▶ _RECORDS SUPPLIED_
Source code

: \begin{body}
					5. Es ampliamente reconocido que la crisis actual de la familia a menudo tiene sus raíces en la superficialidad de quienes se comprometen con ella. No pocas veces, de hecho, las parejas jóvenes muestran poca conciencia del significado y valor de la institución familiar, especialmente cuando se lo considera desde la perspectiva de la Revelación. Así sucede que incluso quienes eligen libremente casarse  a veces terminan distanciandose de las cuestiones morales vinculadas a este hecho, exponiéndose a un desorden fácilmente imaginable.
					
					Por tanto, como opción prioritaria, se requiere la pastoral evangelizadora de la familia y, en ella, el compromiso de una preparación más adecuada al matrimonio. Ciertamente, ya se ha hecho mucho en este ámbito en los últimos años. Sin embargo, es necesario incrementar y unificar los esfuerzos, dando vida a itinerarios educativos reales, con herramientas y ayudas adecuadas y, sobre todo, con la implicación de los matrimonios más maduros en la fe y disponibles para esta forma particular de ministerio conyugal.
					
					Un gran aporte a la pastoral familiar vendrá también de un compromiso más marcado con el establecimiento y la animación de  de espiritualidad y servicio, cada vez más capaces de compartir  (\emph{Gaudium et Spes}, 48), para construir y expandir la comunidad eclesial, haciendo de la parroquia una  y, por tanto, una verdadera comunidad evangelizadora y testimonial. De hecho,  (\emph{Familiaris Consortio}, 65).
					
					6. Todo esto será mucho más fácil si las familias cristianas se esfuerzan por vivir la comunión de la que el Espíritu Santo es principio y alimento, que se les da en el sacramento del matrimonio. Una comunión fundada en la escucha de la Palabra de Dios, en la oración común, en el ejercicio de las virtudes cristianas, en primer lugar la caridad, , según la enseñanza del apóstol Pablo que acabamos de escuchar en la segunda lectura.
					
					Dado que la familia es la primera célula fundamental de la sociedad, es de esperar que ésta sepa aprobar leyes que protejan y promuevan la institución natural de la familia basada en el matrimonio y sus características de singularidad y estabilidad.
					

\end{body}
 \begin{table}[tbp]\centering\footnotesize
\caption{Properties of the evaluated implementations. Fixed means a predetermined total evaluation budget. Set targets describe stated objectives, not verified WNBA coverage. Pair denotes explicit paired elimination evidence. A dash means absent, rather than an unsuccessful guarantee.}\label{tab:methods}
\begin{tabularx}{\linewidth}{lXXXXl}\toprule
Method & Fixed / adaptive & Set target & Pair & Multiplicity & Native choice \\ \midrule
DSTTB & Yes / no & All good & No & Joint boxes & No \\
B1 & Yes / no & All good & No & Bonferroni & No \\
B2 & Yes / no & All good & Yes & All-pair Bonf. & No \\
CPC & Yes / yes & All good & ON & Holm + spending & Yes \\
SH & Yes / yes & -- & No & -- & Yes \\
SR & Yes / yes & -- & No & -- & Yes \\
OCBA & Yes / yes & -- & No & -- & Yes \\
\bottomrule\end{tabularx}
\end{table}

▶ _WHAT THE TASK ASKS_
Scan the records above and show every line in which the word "tabularx" occurs.

▶ _ANSWER TO THIS EXERCISE_
\begin{tabularx}{\linewidth}{lXXXXl}\toprule
\bottomrule\end{tabularx}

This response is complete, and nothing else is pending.